● Your objective
Take the records below from their first line to the line with "3. **Database Module Optimization**", and restate those lines word for word.

───── The input

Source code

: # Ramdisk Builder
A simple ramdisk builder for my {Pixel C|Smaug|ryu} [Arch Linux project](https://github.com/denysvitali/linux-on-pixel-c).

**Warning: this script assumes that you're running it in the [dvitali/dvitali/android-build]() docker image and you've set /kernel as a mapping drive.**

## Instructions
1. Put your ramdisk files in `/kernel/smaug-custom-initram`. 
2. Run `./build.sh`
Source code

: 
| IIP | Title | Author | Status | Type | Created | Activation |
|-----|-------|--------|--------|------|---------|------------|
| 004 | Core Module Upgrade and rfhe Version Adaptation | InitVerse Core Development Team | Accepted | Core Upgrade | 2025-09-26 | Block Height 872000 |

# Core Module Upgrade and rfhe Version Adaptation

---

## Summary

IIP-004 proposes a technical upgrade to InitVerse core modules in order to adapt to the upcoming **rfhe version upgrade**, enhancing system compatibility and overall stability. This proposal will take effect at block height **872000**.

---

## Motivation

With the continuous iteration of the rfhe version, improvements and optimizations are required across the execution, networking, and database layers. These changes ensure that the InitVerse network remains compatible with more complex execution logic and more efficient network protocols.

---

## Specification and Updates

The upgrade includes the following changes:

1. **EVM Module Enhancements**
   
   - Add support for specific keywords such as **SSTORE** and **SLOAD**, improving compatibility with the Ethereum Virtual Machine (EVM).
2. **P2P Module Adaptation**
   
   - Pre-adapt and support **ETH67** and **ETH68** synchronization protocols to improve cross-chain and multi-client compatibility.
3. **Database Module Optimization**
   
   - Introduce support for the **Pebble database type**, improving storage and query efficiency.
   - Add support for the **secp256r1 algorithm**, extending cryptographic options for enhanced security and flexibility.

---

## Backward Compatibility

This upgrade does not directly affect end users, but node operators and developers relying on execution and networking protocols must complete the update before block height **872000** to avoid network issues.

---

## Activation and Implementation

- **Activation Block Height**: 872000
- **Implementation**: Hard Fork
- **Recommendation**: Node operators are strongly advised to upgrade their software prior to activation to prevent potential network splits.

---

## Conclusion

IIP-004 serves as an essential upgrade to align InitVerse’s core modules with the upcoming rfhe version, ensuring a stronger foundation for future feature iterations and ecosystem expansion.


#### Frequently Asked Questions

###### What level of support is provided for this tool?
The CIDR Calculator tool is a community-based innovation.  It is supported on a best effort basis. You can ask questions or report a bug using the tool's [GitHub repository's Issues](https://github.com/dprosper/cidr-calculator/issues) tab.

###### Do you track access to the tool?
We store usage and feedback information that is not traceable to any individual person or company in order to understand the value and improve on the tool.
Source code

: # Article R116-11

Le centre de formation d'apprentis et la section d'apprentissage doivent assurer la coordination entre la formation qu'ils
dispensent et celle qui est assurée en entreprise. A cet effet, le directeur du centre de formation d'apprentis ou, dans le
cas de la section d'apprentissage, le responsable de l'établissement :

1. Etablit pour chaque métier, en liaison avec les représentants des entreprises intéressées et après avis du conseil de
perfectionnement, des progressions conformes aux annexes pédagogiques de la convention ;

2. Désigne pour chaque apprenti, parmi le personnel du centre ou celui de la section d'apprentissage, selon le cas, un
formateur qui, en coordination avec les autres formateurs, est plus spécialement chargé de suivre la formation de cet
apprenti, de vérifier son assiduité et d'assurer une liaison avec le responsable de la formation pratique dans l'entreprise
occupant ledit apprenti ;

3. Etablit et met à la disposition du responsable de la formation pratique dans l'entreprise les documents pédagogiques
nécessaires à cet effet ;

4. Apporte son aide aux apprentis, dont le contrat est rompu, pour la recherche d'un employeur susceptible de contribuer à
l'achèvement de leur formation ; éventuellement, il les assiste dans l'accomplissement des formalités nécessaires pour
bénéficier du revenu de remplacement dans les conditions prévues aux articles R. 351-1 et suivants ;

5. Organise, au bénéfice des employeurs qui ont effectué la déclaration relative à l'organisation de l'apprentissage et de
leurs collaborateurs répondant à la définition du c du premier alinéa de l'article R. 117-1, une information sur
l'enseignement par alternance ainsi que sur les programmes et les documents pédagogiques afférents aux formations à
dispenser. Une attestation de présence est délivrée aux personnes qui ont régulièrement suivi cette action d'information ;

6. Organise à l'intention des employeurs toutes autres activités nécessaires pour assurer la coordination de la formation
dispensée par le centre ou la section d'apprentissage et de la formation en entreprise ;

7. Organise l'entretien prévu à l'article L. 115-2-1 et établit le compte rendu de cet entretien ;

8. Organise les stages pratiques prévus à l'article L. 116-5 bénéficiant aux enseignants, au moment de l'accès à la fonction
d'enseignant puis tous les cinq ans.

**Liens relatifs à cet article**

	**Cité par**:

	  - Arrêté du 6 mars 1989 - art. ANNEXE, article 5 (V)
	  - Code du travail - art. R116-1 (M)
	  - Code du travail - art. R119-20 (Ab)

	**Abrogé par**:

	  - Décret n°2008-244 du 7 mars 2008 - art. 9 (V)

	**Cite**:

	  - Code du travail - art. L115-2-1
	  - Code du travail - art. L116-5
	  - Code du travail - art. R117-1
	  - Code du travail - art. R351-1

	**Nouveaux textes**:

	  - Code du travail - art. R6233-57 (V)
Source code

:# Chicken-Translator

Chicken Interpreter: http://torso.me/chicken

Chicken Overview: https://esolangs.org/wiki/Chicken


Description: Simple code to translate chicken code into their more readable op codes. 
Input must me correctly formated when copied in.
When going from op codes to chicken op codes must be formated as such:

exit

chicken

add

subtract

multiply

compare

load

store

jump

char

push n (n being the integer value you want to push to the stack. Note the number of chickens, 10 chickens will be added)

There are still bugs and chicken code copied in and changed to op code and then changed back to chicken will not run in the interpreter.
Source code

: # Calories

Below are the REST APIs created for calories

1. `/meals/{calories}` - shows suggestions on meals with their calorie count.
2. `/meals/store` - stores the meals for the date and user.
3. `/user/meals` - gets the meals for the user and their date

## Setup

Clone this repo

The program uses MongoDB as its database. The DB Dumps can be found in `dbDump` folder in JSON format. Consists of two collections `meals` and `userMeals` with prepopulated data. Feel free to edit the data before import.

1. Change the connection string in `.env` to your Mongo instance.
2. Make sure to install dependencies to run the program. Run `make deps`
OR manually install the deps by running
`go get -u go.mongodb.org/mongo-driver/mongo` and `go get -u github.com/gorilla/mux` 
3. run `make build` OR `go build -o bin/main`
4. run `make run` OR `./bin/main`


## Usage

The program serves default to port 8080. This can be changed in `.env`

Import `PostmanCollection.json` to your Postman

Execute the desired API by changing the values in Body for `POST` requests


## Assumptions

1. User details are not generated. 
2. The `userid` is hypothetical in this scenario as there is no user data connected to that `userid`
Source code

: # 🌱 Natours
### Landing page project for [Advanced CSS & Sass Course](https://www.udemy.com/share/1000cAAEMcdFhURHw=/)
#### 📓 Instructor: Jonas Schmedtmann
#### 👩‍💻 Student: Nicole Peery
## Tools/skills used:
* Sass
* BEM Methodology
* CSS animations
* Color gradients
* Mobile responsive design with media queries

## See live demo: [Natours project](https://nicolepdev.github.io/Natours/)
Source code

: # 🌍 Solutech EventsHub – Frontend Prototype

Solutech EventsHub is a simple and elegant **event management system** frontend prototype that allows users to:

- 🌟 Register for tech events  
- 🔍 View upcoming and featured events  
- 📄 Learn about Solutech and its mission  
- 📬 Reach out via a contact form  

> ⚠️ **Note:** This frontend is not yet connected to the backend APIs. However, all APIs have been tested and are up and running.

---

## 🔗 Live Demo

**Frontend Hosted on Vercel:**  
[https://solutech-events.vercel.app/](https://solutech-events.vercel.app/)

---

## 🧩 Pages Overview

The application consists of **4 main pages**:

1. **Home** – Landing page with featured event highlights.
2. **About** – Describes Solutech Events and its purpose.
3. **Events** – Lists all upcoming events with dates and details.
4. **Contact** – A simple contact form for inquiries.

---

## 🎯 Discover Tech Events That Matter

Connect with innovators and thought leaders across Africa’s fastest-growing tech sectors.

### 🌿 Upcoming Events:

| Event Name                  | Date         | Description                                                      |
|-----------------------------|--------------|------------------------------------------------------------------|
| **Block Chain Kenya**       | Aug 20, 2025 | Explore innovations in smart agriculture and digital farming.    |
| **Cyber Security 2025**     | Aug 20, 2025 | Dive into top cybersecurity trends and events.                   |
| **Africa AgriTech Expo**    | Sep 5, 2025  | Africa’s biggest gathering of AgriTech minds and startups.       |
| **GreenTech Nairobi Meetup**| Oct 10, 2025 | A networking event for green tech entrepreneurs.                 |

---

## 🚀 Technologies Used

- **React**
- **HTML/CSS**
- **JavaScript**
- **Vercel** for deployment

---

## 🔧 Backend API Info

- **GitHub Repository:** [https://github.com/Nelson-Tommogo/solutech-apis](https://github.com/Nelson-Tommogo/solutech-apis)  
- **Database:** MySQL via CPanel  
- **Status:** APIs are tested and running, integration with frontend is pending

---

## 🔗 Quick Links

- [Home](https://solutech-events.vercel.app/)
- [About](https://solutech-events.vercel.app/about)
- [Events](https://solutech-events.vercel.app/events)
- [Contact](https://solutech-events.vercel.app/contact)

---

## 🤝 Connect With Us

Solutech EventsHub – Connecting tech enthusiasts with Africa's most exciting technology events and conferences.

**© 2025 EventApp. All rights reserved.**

──────────

● Answer box
Source code

: # Ramdisk Builder
A simple ramdisk builder for my {Pixel C|Smaug|ryu} [Arch Linux project](https://github.com/denysvitali/linux-on-pixel-c).

**Warning: this script assumes that you're running it in the [dvitali/dvitali/android-build]() docker image and you've set /kernel as a mapping drive.**

## Instructions
1. Put your ramdisk files in `/kernel/smaug-custom-initram`. 
2. Run `./build.sh`
Source code

: 
| IIP | Title | Author | Status | Type | Created | Activation |
|-----|-------|--------|--------|------|---------|------------|
| 004 | Core Module Upgrade and rfhe Version Adaptation | InitVerse Core Development Team | Accepted | Core Upgrade | 2025-09-26 | Block Height 872000 |

# Core Module Upgrade and rfhe Version Adaptation

---

## Summary

IIP-004 proposes a technical upgrade to InitVerse core modules in order to adapt to the upcoming **rfhe version upgrade**, enhancing system compatibility and overall stability. This proposal will take effect at block height **872000**.

---

## Motivation

With the continuous iteration of the rfhe version, improvements and optimizations are required across the execution, networking, and database layers. These changes ensure that the InitVerse network remains compatible with more complex execution logic and more efficient network protocols.

---

## Specification and Updates

The upgrade includes the following changes:

1. **EVM Module Enhancements**
   
   - Add support for specific keywords such as **SSTORE** and **SLOAD**, improving compatibility with the Ethereum Virtual Machine (EVM).
2. **P2P Module Adaptation**
   
   - Pre-adapt and support **ETH67** and **ETH68** synchronization protocols to improve cross-chain and multi-client compatibility.
3. **Database Module Optimization**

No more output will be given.